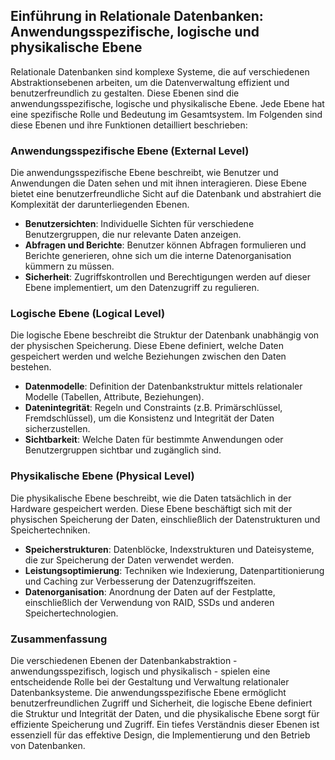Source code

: ## Einführung in Relationale Datenbanken: Anwendungsspezifische, logische und physikalische Ebene

Relationale Datenbanken sind komplexe Systeme, die auf verschiedenen Abstraktionsebenen arbeiten, um die Datenverwaltung effizient und benutzerfreundlich zu gestalten. Diese Ebenen sind die anwendungsspezifische, logische und physikalische Ebene. Jede Ebene hat eine spezifische Rolle und Bedeutung im Gesamtsystem. Im Folgenden sind diese Ebenen und ihre Funktionen detailliert beschrieben:

### Anwendungsspezifische Ebene (External Level)

Die anwendungsspezifische Ebene beschreibt, wie Benutzer und Anwendungen die Daten sehen und mit ihnen interagieren. Diese Ebene bietet eine benutzerfreundliche Sicht auf die Datenbank und abstrahiert die Komplexität der darunterliegenden Ebenen.

- **Benutzersichten**: Individuelle Sichten für verschiedene Benutzergruppen, die nur relevante Daten anzeigen.
- **Abfragen und Berichte**: Benutzer können Abfragen formulieren und Berichte generieren, ohne sich um die interne Datenorganisation kümmern zu müssen.
- **Sicherheit**: Zugriffskontrollen und Berechtigungen werden auf dieser Ebene implementiert, um den Datenzugriff zu regulieren.

### Logische Ebene (Logical Level)

Die logische Ebene beschreibt die Struktur der Datenbank unabhängig von der physischen Speicherung. Diese Ebene definiert, welche Daten gespeichert werden und welche Beziehungen zwischen den Daten bestehen.

- **Datenmodelle**: Definition der Datenbankstruktur mittels relationaler Modelle (Tabellen, Attribute, Beziehungen).
- **Datenintegrität**: Regeln und Constraints (z.B. Primärschlüssel, Fremdschlüssel), um die Konsistenz und Integrität der Daten sicherzustellen.
- **Sichtbarkeit**: Welche Daten für bestimmte Anwendungen oder Benutzergruppen sichtbar und zugänglich sind.

### Physikalische Ebene (Physical Level)

Die physikalische Ebene beschreibt, wie die Daten tatsächlich in der Hardware gespeichert werden. Diese Ebene beschäftigt sich mit der physischen Speicherung der Daten, einschließlich der Datenstrukturen und Speichertechniken.

- **Speicherstrukturen**: Datenblöcke, Indexstrukturen und Dateisysteme, die zur Speicherung der Daten verwendet werden.
- **Leistungsoptimierung**: Techniken wie Indexierung, Datenpartitionierung und Caching zur Verbesserung der Datenzugriffszeiten.
- **Datenorganisation**: Anordnung der Daten auf der Festplatte, einschließlich der Verwendung von RAID, SSDs und anderen Speichertechnologien.

### Zusammenfassung

Die verschiedenen Ebenen der Datenbankabstraktion - anwendungsspezifisch, logisch und physikalisch - spielen eine entscheidende Rolle bei der Gestaltung und Verwaltung relationaler Datenbanksysteme. Die anwendungsspezifische Ebene ermöglicht benutzerfreundlichen Zugriff und Sicherheit, die logische Ebene definiert die Struktur und Integrität der Daten, und die physikalische Ebene sorgt für effiziente Speicherung und Zugriff. Ein tiefes Verständnis dieser Ebenen ist essenziell für das effektive Design, die Implementierung und den Betrieb von Datenbanken.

☆ ☆ ☆ ☆ ☆

*Exercise details*. Please return all lines from the records that hold the word "beschreibt".

*Answer section*.
Die anwendungsspezifische Ebene beschreibt, wie Benutzer und Anwendungen die Daten sehen und mit ihnen interagieren. Diese Ebene bietet eine benutzerfreundliche Sicht auf die Datenbank und abstrahiert die Komplexität der darunterliegenden Ebenen.
Die logische Ebene beschreibt die Struktur der Datenbank unabhängig von der physischen Speicherung. Diese Ebene definiert, welche Daten gespeichert werden und welche Beziehungen zwischen den Daten bestehen.
Die physikalische Ebene beschreibt, wie die Daten tatsächlich in der Hardware gespeichert werden. Diese Ebene beschäftigt sich mit der physischen Speicherung der Daten, einschließlich der Datenstrukturen und Speichertechniken.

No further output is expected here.